Suspicions Confirmed: Academia Shutting Out Conservative Professors
Conservatives have long suspected there is discrimination against conservative professors in academia, and now there is evidence to prove it. Sociology professor Neil Gross, a self-described liberal, reveals the results of surveys showing this bias in his new book, Why Professors are Liberal and Why do Conservatives Care?
Sociologist George Yancey asked professors if they would be more or less likely to hire someone if they were a Republican, evangelical or fundamentalist.
Three-quarters said political affiliation would not affect their hiring decision. But the one-quarter that did say it would influence their decision virtually all said they would favor a Democrat over a Republican. Almost half of the sociology professors surveyed said they would look unfavorably upon evangelicals and fundamentalists trying to get a job in their department!
In a 2005 survey, researcher Gary Tobin asked professors how favorably or unfavorably they felt about various religious groups. Fifty-three percent of academics responded that they regard evangelicals unfavorably. The next highest unfavorable rating was 33 percent regarding Mormons.
Professor Gross performed his own "audit study," sending in fake applications to upper academia at universities around the country. One set of applicants, the control group, had nothing political listed on their resumes. The other two sets of applicants indicated they had either worked on the McCain or Obama 2008 presidential campaigns. He found, "On average, the DGSs (directors of graduate studies) responded less frequently, more slowly, and less enthusiastically to the conservative applicant."
The average professor is three times as liberal as the average American, and academia is even more liberal now than it was in the 1960s. Gross provides evidence indicating that feminism greatly increased the drift of college faculty to the left, in every field except engineering. Today, 63 percent of female academics describe themselves as feminists. Seventy-three percent of academics describe themselves as moderates, liberals or radical leftists. Gross admits, "…it would be foolish for anyone with truly antifeminist sensibilities to become a sociologist," due to how liberal that field has become. The Sex and Gender Section is the second largest section in the American Sociological Association. New departments have emerged like Women's Studies where conservatives would not even bother applying.

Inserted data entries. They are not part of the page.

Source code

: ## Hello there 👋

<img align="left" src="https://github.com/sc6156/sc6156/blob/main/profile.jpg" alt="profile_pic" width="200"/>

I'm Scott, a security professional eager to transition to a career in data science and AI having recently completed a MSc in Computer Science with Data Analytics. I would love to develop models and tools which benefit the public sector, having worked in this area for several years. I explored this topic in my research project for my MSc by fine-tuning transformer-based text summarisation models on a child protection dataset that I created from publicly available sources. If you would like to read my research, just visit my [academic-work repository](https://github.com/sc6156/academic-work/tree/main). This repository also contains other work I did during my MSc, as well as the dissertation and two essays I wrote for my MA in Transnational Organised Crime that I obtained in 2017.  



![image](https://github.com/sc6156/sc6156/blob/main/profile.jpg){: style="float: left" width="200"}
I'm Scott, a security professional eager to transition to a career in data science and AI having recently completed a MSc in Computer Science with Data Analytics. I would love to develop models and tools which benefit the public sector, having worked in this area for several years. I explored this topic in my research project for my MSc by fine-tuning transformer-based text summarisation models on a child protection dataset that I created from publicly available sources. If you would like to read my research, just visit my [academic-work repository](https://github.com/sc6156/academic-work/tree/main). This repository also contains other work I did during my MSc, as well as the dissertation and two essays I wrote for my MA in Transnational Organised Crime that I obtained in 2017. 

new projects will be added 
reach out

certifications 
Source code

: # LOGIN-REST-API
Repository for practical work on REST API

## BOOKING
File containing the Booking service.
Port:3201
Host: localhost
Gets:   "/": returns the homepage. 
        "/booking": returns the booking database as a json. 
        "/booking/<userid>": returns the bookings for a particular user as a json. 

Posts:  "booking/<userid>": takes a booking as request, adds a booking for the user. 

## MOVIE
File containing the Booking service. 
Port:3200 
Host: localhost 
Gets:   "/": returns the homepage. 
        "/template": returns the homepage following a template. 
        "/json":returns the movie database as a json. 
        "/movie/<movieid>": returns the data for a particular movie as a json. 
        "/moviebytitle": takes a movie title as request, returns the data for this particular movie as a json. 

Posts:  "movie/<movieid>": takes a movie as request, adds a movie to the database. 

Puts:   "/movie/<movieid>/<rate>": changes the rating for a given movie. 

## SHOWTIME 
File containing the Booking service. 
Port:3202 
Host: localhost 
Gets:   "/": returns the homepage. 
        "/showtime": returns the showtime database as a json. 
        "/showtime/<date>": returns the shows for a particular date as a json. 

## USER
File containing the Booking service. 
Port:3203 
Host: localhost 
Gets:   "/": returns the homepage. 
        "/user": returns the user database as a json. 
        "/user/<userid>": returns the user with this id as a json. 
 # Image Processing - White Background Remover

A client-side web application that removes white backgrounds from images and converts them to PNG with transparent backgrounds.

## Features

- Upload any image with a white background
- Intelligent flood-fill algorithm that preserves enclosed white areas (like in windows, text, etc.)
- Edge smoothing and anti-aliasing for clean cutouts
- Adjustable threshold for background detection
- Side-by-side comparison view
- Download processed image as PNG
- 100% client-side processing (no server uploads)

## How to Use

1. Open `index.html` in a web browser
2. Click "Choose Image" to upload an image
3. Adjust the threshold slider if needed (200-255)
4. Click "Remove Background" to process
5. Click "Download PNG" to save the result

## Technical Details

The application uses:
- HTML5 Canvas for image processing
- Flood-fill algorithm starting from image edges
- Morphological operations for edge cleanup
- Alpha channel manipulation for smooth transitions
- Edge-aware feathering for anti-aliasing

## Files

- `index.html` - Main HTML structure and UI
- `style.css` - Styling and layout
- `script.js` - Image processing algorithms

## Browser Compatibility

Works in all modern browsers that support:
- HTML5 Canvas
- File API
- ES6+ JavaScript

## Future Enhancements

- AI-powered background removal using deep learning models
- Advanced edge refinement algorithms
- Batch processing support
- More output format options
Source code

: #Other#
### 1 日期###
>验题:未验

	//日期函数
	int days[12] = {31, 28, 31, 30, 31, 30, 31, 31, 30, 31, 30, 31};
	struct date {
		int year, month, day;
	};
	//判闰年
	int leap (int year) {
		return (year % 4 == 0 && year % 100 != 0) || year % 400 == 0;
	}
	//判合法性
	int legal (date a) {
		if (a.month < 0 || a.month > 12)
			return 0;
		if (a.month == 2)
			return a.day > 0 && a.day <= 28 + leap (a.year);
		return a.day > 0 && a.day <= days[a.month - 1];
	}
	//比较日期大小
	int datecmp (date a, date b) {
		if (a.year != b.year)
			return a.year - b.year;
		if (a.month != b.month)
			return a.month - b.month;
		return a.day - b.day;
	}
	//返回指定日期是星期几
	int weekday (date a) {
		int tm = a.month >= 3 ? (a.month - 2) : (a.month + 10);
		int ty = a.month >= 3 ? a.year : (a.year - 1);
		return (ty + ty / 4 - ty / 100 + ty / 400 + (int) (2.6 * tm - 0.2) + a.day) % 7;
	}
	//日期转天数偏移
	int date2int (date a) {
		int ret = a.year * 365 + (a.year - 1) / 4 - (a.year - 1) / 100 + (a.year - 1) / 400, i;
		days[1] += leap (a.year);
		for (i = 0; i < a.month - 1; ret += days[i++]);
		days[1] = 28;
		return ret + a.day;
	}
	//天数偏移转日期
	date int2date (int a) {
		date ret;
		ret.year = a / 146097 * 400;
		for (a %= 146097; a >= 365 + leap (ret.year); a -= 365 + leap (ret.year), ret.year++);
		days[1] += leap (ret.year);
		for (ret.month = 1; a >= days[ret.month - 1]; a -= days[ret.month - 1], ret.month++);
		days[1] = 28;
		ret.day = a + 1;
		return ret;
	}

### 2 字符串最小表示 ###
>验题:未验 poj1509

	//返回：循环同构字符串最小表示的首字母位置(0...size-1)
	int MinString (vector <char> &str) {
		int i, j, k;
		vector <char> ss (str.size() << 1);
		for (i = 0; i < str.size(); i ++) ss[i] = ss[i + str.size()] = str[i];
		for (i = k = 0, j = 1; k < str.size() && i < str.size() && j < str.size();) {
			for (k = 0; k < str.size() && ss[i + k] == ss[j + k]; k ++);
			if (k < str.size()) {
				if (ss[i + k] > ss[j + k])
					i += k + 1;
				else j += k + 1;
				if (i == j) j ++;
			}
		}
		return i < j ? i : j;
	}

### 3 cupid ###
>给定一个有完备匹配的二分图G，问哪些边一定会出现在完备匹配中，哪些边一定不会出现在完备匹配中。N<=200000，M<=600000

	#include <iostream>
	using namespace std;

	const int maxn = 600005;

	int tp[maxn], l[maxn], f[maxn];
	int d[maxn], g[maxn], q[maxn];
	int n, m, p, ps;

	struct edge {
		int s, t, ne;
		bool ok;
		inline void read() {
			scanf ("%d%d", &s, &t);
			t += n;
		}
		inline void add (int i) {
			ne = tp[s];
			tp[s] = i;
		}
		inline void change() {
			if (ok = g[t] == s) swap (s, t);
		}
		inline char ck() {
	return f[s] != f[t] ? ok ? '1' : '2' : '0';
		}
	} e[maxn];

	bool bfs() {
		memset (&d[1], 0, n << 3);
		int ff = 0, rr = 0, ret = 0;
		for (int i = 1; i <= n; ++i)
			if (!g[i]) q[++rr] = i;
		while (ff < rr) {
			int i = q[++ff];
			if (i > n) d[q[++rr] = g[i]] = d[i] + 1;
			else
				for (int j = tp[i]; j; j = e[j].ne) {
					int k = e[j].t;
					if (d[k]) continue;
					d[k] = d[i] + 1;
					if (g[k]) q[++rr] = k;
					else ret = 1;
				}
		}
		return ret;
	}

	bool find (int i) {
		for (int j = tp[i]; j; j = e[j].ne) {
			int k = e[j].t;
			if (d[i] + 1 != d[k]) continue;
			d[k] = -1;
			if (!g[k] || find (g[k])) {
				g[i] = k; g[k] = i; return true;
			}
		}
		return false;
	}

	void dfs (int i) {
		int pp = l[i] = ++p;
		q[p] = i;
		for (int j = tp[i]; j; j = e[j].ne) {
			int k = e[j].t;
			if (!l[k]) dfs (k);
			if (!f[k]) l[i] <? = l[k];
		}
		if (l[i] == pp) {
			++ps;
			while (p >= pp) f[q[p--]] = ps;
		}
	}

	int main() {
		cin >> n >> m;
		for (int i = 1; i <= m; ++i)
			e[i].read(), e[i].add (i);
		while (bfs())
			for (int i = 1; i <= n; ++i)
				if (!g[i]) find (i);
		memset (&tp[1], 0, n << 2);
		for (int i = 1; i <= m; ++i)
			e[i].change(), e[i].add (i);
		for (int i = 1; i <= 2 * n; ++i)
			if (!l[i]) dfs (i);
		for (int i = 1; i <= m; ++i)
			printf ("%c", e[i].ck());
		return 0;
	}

Gross's thesis is that conservatives self-select other professions, independently choosing not to become professors because academia is so liberal. But this sidesteps the clear evidence Gross provides revealing faculty bias in hiring. Gross cites, yet ignores, a study that found that seven percent of conservative academics report having been the victim of political discrimination. Conservative professor Mary Grabar debunks Gross's thesis, publishing essays from six white male professors who have been blocked out of higher academia, in her new book, Exiled: Stories From Conservative and Moderate Professors Who Have Been Ridiculed, Ostracized, Marginalized, Demonized and Frozen Out. Most of them cannot obtain well-paying full-time work at four-year institutions, and instead are relegated to "perpetual adjunct status, teaching twice as many classes as the average course load, for wages that work out to be less than minimum wage."
In the second half of Gross's book, he tries to understand why conservatives care about this bias. Besides the fact that it is unfair to conservatives who want to become professors, the obvious answer is because many professors insert their political biases into their grading and teaching. Gross correctly answers this question on page three in his book's Introduction and should have stopped there, "Stick an impressionable twenty-year old in a classroom for fifteen weeks with a charismatic instructor who makes the case that conservatives are heartless or deluded and that the United States has evil designs, and the student is likely to veer left." Gross interviewed professors on whether they engage in political indoctrination, or "critical pedagogy." Two of fifty-seven professors he interviewed fully admitted they were guilty of it.
Yet Gross cannot understand the conservative mind, and wastes the second half of the book analyzing stereotypes and red herrings. Professor Grabar reviewed Gross's book and concluded, "Even as he attempts to look fair-minded, Gross presents caricatured pictures of conservatism."
Gross attempts to make conservatives look bad throughout the book, but much of it backfires. He asserts, "social conservatives tend to come from lower social class origins in the contemporary American context," and, "Professors tend to come from better educated, higher income families than other Americans." However, this just goes to validate the complaint by conservatives that academia is composed of elitist liberals who come from wealthy, connected families.
The good news is not all areas of study are heavily dominated by professors on the left. Economics, criminology, and engineering still have a significant portion of conservative professors, although not quite 50 percent.
To his credit, Gross has attempted to put some semblance of fairness into his book, by daring to expose real biases against conservative professors. And for that he was threatened by the very liberal establishment he is a part of. As a result of his audit study, "Two complained to my institutional review board, and one threatened legal action if his case was not removed from our data set (it was)." It is a sad day for academia when the left is not only shutting down conservatives, but also their own who are speaking up about the suppression of free speech and the free flow of ideas at the universities.